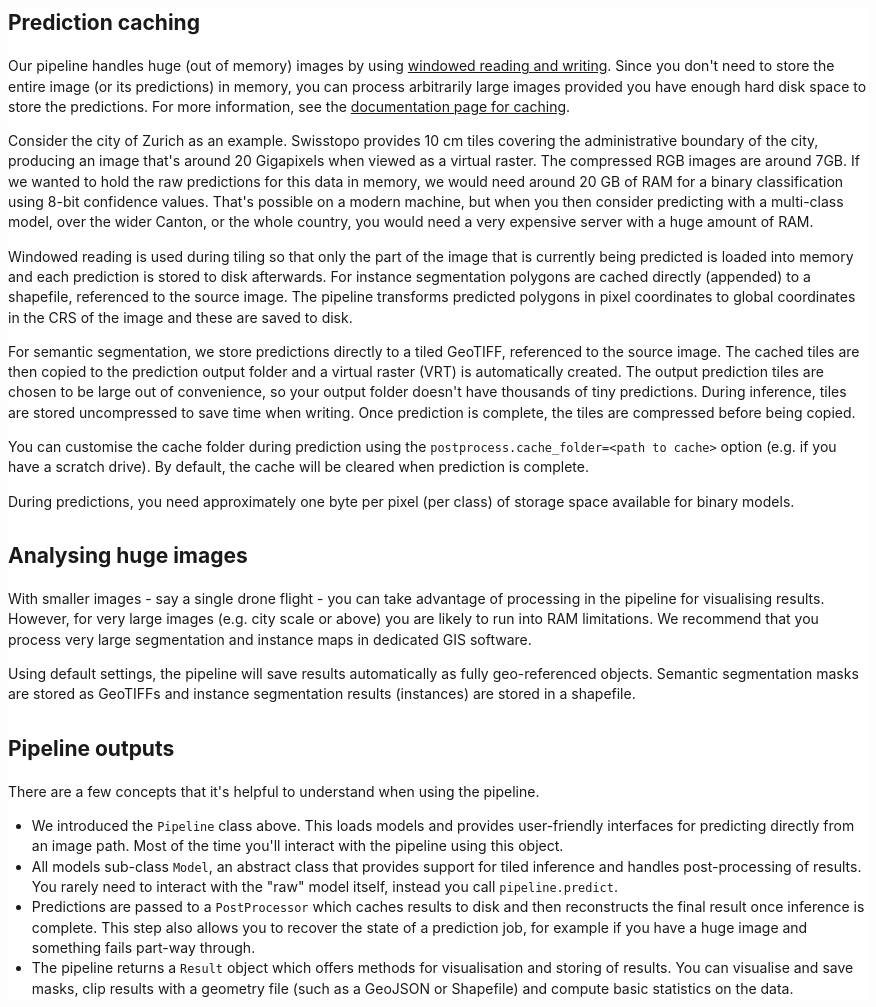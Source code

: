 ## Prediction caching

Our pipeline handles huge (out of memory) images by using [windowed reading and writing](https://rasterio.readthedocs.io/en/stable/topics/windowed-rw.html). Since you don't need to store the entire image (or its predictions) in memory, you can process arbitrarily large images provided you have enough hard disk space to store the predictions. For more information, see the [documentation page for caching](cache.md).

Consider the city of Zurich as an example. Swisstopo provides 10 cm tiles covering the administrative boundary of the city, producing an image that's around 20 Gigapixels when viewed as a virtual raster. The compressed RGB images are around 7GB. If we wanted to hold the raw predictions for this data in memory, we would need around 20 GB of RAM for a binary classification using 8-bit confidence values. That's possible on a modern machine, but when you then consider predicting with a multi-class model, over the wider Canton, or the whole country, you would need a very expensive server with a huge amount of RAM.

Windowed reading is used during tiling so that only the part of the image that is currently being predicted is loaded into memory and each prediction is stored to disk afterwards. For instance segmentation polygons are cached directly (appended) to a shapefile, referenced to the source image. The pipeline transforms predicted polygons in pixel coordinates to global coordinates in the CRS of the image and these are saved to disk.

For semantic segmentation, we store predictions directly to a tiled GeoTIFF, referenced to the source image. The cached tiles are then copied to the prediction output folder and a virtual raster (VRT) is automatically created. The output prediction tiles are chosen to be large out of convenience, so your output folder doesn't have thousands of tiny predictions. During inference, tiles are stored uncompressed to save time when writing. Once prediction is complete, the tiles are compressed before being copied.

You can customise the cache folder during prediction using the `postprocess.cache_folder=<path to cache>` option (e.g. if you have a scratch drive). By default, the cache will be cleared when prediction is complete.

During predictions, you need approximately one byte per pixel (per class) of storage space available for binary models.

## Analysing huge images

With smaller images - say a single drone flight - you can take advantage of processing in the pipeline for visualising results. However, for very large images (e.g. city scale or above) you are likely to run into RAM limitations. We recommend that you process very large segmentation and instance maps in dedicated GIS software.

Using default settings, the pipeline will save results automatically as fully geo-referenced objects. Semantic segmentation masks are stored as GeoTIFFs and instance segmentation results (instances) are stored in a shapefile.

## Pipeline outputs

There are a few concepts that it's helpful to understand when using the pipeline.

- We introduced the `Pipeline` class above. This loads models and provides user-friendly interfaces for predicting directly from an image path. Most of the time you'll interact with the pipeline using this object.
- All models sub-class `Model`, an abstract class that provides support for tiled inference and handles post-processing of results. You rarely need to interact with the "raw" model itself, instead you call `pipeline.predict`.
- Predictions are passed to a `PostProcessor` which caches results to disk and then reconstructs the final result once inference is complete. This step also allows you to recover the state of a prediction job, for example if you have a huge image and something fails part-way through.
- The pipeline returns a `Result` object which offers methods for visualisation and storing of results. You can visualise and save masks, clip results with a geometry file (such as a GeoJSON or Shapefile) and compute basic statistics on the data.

________________________

#### [TASK GOAL]
Leaving out the images, repeat the listing above exactly.

#### [SOLUTION TO THIS PROBLEM]
Source code

: ## Prediction caching

Our pipeline handles huge (out of memory) images by using [windowed reading and writing](https://rasterio.readthedocs.io/en/stable/topics/windowed-rw.html). Since you don't need to store the entire image (or its predictions) in memory, you can process arbitrarily large images provided you have enough hard disk space to store the predictions. For more information, see the [documentation page for caching](cache.md).

Consider the city of Zurich as an example. Swisstopo provides 10 cm tiles covering the administrative boundary of the city, producing an image that's around 20 Gigapixels when viewed as a virtual raster. The compressed RGB images are around 7GB. If we wanted to hold the raw predictions for this data in memory, we would need around 20 GB of RAM for a binary classification using 8-bit confidence values. That's possible on a modern machine, but when you then consider predicting with a multi-class model, over the wider Canton, or the whole country, you would need a very expensive server with a huge amount of RAM.

Windowed reading is used during tiling so that only the part of the image that is currently being predicted is loaded into memory and each prediction is stored to disk afterwards. For instance segmentation polygons are cached directly (appended) to a shapefile, referenced to the source image. The pipeline transforms predicted polygons in pixel coordinates to global coordinates in the CRS of the image and these are saved to disk.

For semantic segmentation, we store predictions directly to a tiled GeoTIFF, referenced to the source image. The cached tiles are then copied to the prediction output folder and a virtual raster (VRT) is automatically created. The output prediction tiles are chosen to be large out of convenience, so your output folder doesn't have thousands of tiny predictions. During inference, tiles are stored uncompressed to save time when writing. Once prediction is complete, the tiles are compressed before being copied.

You can customise the cache folder during prediction using the `postprocess.cache_folder=<path to cache>` option (e.g. if you have a scratch drive). By default, the cache will be cleared when prediction is complete.

During predictions, you need approximately one byte per pixel (per class) of storage space available for binary models.

## Analysing huge images

With smaller images - say a single drone flight - you can take advantage of processing in the pipeline for visualising results. However, for very large images (e.g. city scale or above) you are likely to run into RAM limitations. We recommend that you process very large segmentation and instance maps in dedicated GIS software.

Using default settings, the pipeline will save results automatically as fully geo-referenced objects. Semantic segmentation masks are stored as GeoTIFFs and instance segmentation results (instances) are stored in a shapefile.

## Pipeline outputs

There are a few concepts that it's helpful to understand when using the pipeline.

- We introduced the `Pipeline` class above. This loads models and provides user-friendly interfaces for predicting directly from an image path. Most of the time you'll interact with the pipeline using this object.
- All models sub-class `Model`, an abstract class that provides support for tiled inference and handles post-processing of results. You rarely need to interact with the "raw" model itself, instead you call `pipeline.predict`.
- Predictions are passed to a `PostProcessor` which caches results to disk and then reconstructs the final result once inference is complete. This step also allows you to recover the state of a prediction job, for example if you have a huge image and something fails part-way through.
- The pipeline returns a `Result` object which offers methods for visualisation and storing of results. You can visualise and save masks, clip results with a geometry file (such as a GeoJSON or Shapefile) and compute basic statistics on the data.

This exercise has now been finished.